Work item ▸ The expected result is every entry, retyped character for character.

Collected data entries ▸
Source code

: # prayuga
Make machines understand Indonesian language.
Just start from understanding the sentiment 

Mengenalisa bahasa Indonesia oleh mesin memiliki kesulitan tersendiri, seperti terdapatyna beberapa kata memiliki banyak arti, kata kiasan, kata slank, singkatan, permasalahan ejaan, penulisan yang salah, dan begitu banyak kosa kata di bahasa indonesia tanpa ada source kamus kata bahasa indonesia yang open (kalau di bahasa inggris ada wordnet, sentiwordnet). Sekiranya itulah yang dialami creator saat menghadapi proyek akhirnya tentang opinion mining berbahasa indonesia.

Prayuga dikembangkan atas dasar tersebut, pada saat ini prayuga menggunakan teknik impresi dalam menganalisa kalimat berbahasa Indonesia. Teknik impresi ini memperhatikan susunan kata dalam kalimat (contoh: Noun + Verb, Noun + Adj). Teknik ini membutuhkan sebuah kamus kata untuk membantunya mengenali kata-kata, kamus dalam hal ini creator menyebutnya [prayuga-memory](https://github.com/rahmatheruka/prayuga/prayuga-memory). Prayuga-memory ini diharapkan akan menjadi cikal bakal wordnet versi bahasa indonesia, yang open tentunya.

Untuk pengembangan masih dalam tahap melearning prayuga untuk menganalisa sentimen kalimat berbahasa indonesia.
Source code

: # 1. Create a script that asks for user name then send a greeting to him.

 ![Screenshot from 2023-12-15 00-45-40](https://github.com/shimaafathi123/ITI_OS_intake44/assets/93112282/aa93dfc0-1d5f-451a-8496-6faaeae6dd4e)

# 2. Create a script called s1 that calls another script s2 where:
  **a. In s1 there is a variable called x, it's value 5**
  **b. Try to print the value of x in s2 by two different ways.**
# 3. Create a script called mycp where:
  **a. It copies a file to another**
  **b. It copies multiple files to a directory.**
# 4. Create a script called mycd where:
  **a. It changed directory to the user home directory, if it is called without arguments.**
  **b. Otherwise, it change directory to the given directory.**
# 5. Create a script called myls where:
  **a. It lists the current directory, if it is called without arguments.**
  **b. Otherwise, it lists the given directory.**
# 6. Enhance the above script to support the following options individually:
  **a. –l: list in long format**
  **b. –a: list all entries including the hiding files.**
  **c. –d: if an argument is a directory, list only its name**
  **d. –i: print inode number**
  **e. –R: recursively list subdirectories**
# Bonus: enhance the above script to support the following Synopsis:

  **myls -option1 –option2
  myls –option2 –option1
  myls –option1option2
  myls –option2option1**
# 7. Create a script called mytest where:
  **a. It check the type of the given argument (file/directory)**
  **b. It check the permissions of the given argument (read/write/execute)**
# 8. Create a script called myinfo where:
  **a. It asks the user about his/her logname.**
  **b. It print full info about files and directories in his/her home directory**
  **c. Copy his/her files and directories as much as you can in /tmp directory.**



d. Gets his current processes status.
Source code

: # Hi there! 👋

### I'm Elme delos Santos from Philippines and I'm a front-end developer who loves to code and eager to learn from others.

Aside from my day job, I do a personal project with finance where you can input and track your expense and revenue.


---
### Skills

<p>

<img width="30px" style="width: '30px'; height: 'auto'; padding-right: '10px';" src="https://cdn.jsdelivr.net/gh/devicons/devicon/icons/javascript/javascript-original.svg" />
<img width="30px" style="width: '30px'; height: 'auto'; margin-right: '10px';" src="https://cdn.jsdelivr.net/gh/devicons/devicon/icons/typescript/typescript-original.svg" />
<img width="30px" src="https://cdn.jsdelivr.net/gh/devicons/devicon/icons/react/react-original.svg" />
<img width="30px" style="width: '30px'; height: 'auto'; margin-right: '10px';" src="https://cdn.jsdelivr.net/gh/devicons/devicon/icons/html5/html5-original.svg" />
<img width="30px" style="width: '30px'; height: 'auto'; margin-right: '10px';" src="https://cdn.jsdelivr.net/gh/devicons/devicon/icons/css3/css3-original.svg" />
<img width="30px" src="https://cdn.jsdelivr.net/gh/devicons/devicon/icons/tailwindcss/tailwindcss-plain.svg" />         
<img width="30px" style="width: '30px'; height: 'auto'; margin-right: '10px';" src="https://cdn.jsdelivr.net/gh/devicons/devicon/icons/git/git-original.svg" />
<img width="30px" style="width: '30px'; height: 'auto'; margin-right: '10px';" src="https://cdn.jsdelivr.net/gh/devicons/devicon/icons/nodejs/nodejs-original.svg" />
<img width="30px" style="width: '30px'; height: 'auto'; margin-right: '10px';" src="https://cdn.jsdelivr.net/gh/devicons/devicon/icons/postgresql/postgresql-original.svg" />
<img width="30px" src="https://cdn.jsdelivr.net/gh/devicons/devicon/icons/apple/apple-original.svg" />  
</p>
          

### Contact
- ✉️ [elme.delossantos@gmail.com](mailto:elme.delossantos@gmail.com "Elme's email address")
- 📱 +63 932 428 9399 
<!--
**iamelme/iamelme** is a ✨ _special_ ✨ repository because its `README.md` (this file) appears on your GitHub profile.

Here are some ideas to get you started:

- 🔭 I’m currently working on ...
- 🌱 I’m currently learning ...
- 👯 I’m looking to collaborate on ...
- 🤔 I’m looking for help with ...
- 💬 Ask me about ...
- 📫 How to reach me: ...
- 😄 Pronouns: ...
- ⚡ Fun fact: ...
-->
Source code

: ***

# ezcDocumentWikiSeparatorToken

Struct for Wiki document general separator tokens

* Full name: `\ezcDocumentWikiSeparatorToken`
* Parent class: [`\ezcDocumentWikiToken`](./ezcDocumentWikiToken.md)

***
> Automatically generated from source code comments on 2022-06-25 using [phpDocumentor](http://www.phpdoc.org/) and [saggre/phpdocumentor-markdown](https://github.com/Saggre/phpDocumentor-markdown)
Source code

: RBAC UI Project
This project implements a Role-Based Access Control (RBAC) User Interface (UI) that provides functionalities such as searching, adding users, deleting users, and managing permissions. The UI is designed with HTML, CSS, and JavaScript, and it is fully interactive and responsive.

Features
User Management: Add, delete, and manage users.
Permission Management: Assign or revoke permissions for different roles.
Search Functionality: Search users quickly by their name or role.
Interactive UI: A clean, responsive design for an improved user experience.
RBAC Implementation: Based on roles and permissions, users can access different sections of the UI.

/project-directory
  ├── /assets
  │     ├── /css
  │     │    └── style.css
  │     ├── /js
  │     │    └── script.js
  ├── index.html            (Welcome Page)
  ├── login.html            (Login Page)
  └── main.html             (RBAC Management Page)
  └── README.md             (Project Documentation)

Final answer ▸
Source code

: # prayuga
Make machines understand Indonesian language.
Just start from understanding the sentiment 

Mengenalisa bahasa Indonesia oleh mesin memiliki kesulitan tersendiri, seperti terdapatyna beberapa kata memiliki banyak arti, kata kiasan, kata slank, singkatan, permasalahan ejaan, penulisan yang salah, dan begitu banyak kosa kata di bahasa indonesia tanpa ada source kamus kata bahasa indonesia yang open (kalau di bahasa inggris ada wordnet, sentiwordnet). Sekiranya itulah yang dialami creator saat menghadapi proyek akhirnya tentang opinion mining berbahasa indonesia.

Prayuga dikembangkan atas dasar tersebut, pada saat ini prayuga menggunakan teknik impresi dalam menganalisa kalimat berbahasa Indonesia. Teknik impresi ini memperhatikan susunan kata dalam kalimat (contoh: Noun + Verb, Noun + Adj). Teknik ini membutuhkan sebuah kamus kata untuk membantunya mengenali kata-kata, kamus dalam hal ini creator menyebutnya [prayuga-memory](https://github.com/rahmatheruka/prayuga/prayuga-memory). Prayuga-memory ini diharapkan akan menjadi cikal bakal wordnet versi bahasa indonesia, yang open tentunya.

Untuk pengembangan masih dalam tahap melearning prayuga untuk menganalisa sentimen kalimat berbahasa indonesia.
Source code

: # 1. Create a script that asks for user name then send a greeting to him.

 ![Screenshot from 2023-12-15 00-45-40](https://github.com/shimaafathi123/ITI_OS_intake44/assets/93112282/aa93dfc0-1d5f-451a-8496-6faaeae6dd4e)

# 2. Create a script called s1 that calls another script s2 where:
  **a. In s1 there is a variable called x, it's value 5**
  **b. Try to print the value of x in s2 by two different ways.**
# 3. Create a script called mycp where:
  **a. It copies a file to another**
  **b. It copies multiple files to a directory.**
# 4. Create a script called mycd where:
  **a. It changed directory to the user home directory, if it is called without arguments.**
  **b. Otherwise, it change directory to the given directory.**
# 5. Create a script called myls where:
  **a. It lists the current directory, if it is called without arguments.**
  **b. Otherwise, it lists the given directory.**
# 6. Enhance the above script to support the following options individually:
  **a. –l: list in long format**
  **b. –a: list all entries including the hiding files.**
  **c. –d: if an argument is a directory, list only its name**
  **d. –i: print inode number**
  **e. –R: recursively list subdirectories**
# Bonus: enhance the above script to support the following Synopsis:

  **myls -option1 –option2
  myls –option2 –option1
  myls –option1option2
  myls –option2option1**
# 7. Create a script called mytest where:
  **a. It check the type of the given argument (file/directory)**
  **b. It check the permissions of the given argument (read/write/execute)**
# 8. Create a script called myinfo where:
  **a. It asks the user about his/her logname.**
  **b. It print full info about files and directories in his/her home directory**
  **c. Copy his/her files and directories as much as you can in /tmp directory.**



d. Gets his current processes status.
Source code

: # Hi there! 👋

### I'm Elme delos Santos from Philippines and I'm a front-end developer who loves to code and eager to learn from others.

Aside from my day job, I do a personal project with finance where you can input and track your expense and revenue.


---
### Skills

<p>

<img width="30px" style="width: '30px'; height: 'auto'; padding-right: '10px';" src="https://cdn.jsdelivr.net/gh/devicons/devicon/icons/javascript/javascript-original.svg" />
<img width="30px" style="width: '30px'; height: 'auto'; margin-right: '10px';" src="https://cdn.jsdelivr.net/gh/devicons/devicon/icons/typescript/typescript-original.svg" />
<img width="30px" src="https://cdn.jsdelivr.net/gh/devicons/devicon/icons/react/react-original.svg" />
<img width="30px" style="width: '30px'; height: 'auto'; margin-right: '10px';" src="https://cdn.jsdelivr.net/gh/devicons/devicon/icons/html5/html5-original.svg" />
<img width="30px" style="width: '30px'; height: 'auto'; margin-right: '10px';" src="https://cdn.jsdelivr.net/gh/devicons/devicon/icons/css3/css3-original.svg" />
<img width="30px" src="https://cdn.jsdelivr.net/gh/devicons/devicon/icons/tailwindcss/tailwindcss-plain.svg" />         
<img width="30px" style="width: '30px'; height: 'auto'; margin-right: '10px';" src="https://cdn.jsdelivr.net/gh/devicons/devicon/icons/git/git-original.svg" />
<img width="30px" style="width: '30px'; height: 'auto'; margin-right: '10px';" src="https://cdn.jsdelivr.net/gh/devicons/devicon/icons/nodejs/nodejs-original.svg" />
<img width="30px" style="width: '30px'; height: 'auto'; margin-right: '10px';" src="https://cdn.jsdelivr.net/gh/devicons/devicon/icons/postgresql/postgresql-original.svg" />
<img width="30px" src="https://cdn.jsdelivr.net/gh/devicons/devicon/icons/apple/apple-original.svg" />  
</p>
          

### Contact
- ✉️ [elme.delossantos@gmail.com](mailto:elme.delossantos@gmail.com "Elme's email address")
- 📱 +63 932 428 9399 
<!--
**iamelme/iamelme** is a ✨ _special_ ✨ repository because its `README.md` (this file) appears on your GitHub profile.

Here are some ideas to get you started:

- 🔭 I’m currently working on ...
- 🌱 I’m currently learning ...
- 👯 I’m looking to collaborate on ...
- 🤔 I’m looking for help with ...
- 💬 Ask me about ...
- 📫 How to reach me: ...
- 😄 Pronouns: ...
- ⚡ Fun fact: ...
-->
Source code

: ***

# ezcDocumentWikiSeparatorToken

Struct for Wiki document general separator tokens

* Full name: `\ezcDocumentWikiSeparatorToken`
* Parent class: [`\ezcDocumentWikiToken`](./ezcDocumentWikiToken.md)

***
> Automatically generated from source code comments on 2022-06-25 using [phpDocumentor](http://www.phpdoc.org/) and [saggre/phpdocumentor-markdown](https://github.com/Saggre/phpDocumentor-markdown)
Source code

: RBAC UI Project
This project implements a Role-Based Access Control (RBAC) User Interface (UI) that provides functionalities such as searching, adding users, deleting users, and managing permissions. The UI is designed with HTML, CSS, and JavaScript, and it is fully interactive and responsive.

Features
User Management: Add, delete, and manage users.
Permission Management: Assign or revoke permissions for different roles.
Search Functionality: Search users quickly by their name or role.
Interactive UI: A clean, responsive design for an improved user experience.
RBAC Implementation: Based on roles and permissions, users can access different sections of the UI.

/project-directory
  ├── /assets
  │     ├── /css
  │     │    └── style.css
  │     ├── /js
  │     │    └── script.js
  ├── index.html            (Welcome Page)
  ├── login.html            (Login Page)
  └── main.html             (RBAC Management Page)
  └── README.md             (Project Documentation)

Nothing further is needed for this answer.